Maybe your children want to learn about the solar system, or dinosaurs, or how to grow vegetables and flowers. Maybe there’s a book they have wanted to read (or one you particularly want them to enjoy).

You might want to include science projects, like a study of how light refracts, how a volcano works, or how to create invisible ink.

Your camp’s intellectual pursuits will depend on your children’s age, interests, and the things you think they will most enjoy learning. Mix and match topics. Each undertaking could end in a short written report, a videotaped demonstration, or a verbal presentation.

3. Arts and Crafts

Summer camp is a perfect time for artistic expression and honing fine motor skills. If your children enjoy arts and crafts, be sure to include a variety of activities like paper lanterns, wind chimes, pasta necklaces, and paper plate frisbees.

The internet is loaded with ideas and many craft materials are inexpensive and easily sourced from your home.

4. Help on the Home Front

Don’t feel like household chores should be ignored, just because you’re doing summer camp. Include a couple of 15-minute tasks in your daily schedule. It will help improve your home environment while also teaching your children domestic skills they will need as adults.

It’s never too early to start. And mixing these chores into other summer camp activities will make it painless.

Possibilities include dusting a room, washing dishes, taking out the trash, running the vacuum cleaner, or weeding a flower bed. You may want to teach them how to properly clean a bathroom, make their beds, do laundry, or cook a meal.

5. Family or Group Activities

If you want to include friends in your summer camp activities, pick one time of the day, or one day per week when your children can invite friends to join. If you prefer to keep it closer to home, be sure to schedule time when children and parent(s) are all involved in an activity.

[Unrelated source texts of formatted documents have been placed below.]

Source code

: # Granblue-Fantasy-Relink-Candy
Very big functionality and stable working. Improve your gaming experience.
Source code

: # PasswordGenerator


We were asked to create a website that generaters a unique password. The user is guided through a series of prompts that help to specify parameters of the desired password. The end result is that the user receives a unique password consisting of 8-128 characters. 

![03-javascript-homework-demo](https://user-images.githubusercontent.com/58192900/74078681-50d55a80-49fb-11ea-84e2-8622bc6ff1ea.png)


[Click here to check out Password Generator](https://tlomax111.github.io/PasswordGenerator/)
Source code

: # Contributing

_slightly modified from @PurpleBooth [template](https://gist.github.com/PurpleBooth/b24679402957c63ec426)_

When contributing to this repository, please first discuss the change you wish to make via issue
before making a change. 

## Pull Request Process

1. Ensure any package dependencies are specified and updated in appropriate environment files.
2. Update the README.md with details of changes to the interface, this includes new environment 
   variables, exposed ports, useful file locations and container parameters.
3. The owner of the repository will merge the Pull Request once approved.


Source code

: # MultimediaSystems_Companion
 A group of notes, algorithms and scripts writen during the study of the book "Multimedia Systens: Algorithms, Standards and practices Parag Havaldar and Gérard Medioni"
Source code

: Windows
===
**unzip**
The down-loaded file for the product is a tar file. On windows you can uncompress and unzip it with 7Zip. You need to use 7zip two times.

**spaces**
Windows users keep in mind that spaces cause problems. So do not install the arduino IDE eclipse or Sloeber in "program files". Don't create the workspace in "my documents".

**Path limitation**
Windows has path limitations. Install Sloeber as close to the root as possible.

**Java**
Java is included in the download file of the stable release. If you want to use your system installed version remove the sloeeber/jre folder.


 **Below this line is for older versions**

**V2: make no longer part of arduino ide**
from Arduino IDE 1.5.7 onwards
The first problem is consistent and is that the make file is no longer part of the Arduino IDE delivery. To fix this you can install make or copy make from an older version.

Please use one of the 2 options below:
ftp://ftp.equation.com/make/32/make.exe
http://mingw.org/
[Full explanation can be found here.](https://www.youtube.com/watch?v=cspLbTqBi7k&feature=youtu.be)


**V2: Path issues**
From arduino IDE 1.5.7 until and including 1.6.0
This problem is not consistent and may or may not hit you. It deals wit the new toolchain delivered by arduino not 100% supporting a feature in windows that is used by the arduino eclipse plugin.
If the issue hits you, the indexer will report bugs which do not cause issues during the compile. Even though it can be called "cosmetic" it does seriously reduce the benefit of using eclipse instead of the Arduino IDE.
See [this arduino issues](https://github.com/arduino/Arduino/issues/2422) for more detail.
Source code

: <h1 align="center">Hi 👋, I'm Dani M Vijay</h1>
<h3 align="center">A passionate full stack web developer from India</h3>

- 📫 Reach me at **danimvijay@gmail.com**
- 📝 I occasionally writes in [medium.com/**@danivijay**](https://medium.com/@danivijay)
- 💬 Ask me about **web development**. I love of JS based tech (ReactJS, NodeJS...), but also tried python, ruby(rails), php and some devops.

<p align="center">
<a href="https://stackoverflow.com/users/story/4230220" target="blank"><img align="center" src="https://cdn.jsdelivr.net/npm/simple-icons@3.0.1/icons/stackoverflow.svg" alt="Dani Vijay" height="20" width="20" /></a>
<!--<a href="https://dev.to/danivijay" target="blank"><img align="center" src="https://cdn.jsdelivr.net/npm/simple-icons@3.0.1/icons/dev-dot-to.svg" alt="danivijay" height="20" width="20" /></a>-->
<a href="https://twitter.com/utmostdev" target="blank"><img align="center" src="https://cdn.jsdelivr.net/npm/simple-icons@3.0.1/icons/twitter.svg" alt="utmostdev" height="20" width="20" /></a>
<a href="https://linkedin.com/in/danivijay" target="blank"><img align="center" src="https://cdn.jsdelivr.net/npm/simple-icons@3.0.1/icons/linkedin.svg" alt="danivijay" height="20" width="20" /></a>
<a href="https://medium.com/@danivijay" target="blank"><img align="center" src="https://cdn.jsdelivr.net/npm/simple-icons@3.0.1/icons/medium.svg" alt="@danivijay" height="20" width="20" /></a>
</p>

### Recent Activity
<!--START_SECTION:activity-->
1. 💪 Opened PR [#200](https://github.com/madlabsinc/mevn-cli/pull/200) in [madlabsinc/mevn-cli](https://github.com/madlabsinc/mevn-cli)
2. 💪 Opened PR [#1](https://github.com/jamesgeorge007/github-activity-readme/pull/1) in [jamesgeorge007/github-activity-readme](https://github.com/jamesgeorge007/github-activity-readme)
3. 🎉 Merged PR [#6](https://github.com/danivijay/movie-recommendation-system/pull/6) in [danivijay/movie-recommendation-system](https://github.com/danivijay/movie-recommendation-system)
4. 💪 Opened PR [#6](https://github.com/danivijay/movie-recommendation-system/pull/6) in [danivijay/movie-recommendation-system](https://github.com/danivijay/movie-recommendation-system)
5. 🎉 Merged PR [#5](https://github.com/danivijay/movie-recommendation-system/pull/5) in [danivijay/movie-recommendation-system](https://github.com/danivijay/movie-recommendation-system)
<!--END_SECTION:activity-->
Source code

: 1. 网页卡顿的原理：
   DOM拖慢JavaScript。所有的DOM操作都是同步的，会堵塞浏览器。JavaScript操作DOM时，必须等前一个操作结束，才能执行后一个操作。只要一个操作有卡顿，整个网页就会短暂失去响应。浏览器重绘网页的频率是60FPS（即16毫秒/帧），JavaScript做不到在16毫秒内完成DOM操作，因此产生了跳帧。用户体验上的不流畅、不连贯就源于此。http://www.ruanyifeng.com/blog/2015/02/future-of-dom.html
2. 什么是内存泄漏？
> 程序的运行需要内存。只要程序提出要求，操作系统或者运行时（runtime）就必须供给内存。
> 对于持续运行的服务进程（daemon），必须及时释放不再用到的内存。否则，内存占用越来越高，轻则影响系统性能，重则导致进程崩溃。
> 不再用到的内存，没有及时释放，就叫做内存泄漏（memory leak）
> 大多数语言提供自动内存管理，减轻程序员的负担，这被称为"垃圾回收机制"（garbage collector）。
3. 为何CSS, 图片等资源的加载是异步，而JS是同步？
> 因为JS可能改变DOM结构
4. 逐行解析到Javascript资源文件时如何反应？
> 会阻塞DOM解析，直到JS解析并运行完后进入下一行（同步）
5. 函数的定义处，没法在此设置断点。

These group activities are an opportunity to interact, build bonds, and hone relationship skills. This could be a movie night, but a more interactive group activity would be an outdoor adventure, a board game night, playing a game in the yard, or even cooking a meal together.

6. Water and Adventure

It’s just not summer without the ability to play in the water. Whether you hook up a sprinkler in the backyard or make a trip to a local pool, lake, beach or a water park, it’s essential to include some quality water time in your summer camp experience.

Outdoor adventure activities could be anything from camping out in the backyard to navigating the nearby woods, learning a bit about birdwatching, identifying constellations (with or without a telescope), collecting bugs, identifying wild plants or going to the zoo.

An Awards System

To acknowledge your children’s work and accomplishments during their summer camp activities, consider structuring your camp so they can earn points that can be “cashed in” for something they want to do, like a trip to a theme park, or a multi-day camping trip.

You may also want to make award certificates and distribute them in a final camp session, where you acknowledge your children’s individual contributions and the shared highlights of your summer camp experience.